One number is the expected answer: the count of lines in the material below containing the word "additional".

######

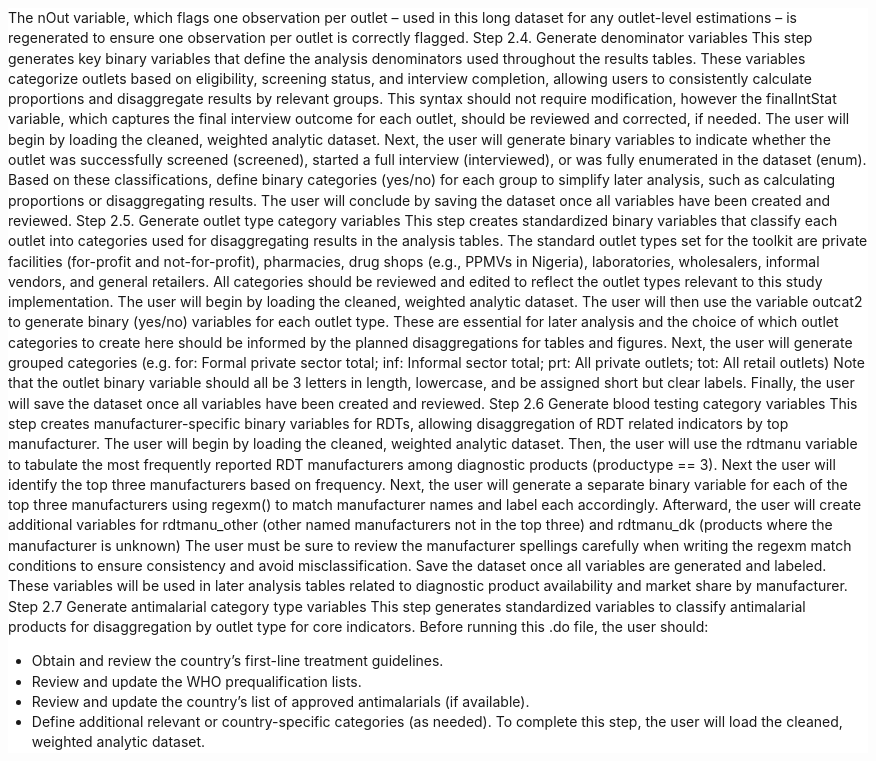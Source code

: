 The nOut variable, which flags one observation per outlet – used in this long dataset for any outlet-level estimations – is regenerated to ensure one observation per outlet is correctly flagged.
Step 2.4. Generate denominator variables 
This step generates key binary variables that define the analysis denominators used throughout the results tables. These variables categorize outlets based on eligibility, screening status, and interview completion, allowing users to consistently calculate proportions and disaggregate results by relevant groups.
This syntax should not require modification, however the finalIntStat variable, which captures the final interview outcome for each outlet, should be reviewed and corrected, if needed. 
The user will begin by loading the cleaned, weighted analytic dataset.
Next, the user will generate binary variables to indicate whether the outlet was successfully screened (screened), started a full interview (interviewed), or was fully enumerated in the dataset (enum). Based on these classifications, define binary categories (yes/no) for each group to simplify later analysis, such as calculating proportions or disaggregating results.
The user will conclude by saving the dataset once all variables have been created and reviewed.
Step 2.5. Generate outlet type category variables 
This step creates standardized binary variables that classify each outlet into categories used for disaggregating results in the analysis tables. The standard outlet types set for the toolkit are private facilities (for-profit and not-for-profit), pharmacies, drug shops (e.g., PPMVs in Nigeria), laboratories, wholesalers, informal vendors, and general retailers. All categories should be reviewed and edited to reflect the outlet types relevant to this study implementation.
The user will begin by loading the cleaned, weighted analytic dataset.
The user will then use the variable outcat2 to generate binary (yes/no) variables for each outlet type. These are essential for later analysis and the choice of which outlet categories to create here should be informed by the planned disaggregations for tables and figures. 
Next, the user will generate grouped categories (e.g. for: Formal private sector total; inf: Informal sector total; prt: All private outlets; tot: All retail outlets) 
Note that the outlet binary variable should all be 3 letters in length, lowercase, and be assigned short but clear labels. 
Finally, the user will save the dataset once all variables have been created and reviewed.
Step 2.6 Generate blood testing category variables 
This step creates manufacturer-specific binary variables for RDTs, allowing disaggregation of RDT related indicators by top manufacturer. 
The user will begin by loading the cleaned, weighted analytic dataset. 
Then, the user will use the rdtmanu variable to tabulate the most frequently reported RDT manufacturers among diagnostic products (productype == 3). Next the user will identify the top three manufacturers based on frequency.
Next, the user will generate a separate binary variable for each of the top three manufacturers using regexm() to match manufacturer names and label each accordingly. Afterward, the user will create additional variables for rdtmanu_other (other named manufacturers not in the top three) and rdtmanu_dk (products where the manufacturer is unknown) 
The user must be sure to review the manufacturer spellings carefully when writing the regexm match conditions to ensure consistency and avoid misclassification. Save the dataset once all variables are generated and labeled. These variables will be used in later analysis tables related to diagnostic product availability and market share by manufacturer.
Step 2.7 Generate antimalarial category type variables 
This step generates standardized variables to classify antimalarial products for disaggregation by outlet type for core indicators. 
Before running this .do file, the user should: 
-	Obtain and review the country’s first-line treatment guidelines.
-	Review and update the WHO prequalification lists.
-	Review and update the country’s list of approved antimalarials (if available).
-	Define additional relevant or country-specific categories (as needed). 
To complete this step, the user will load the cleaned, weighted analytic dataset.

######

• Result of this task: 2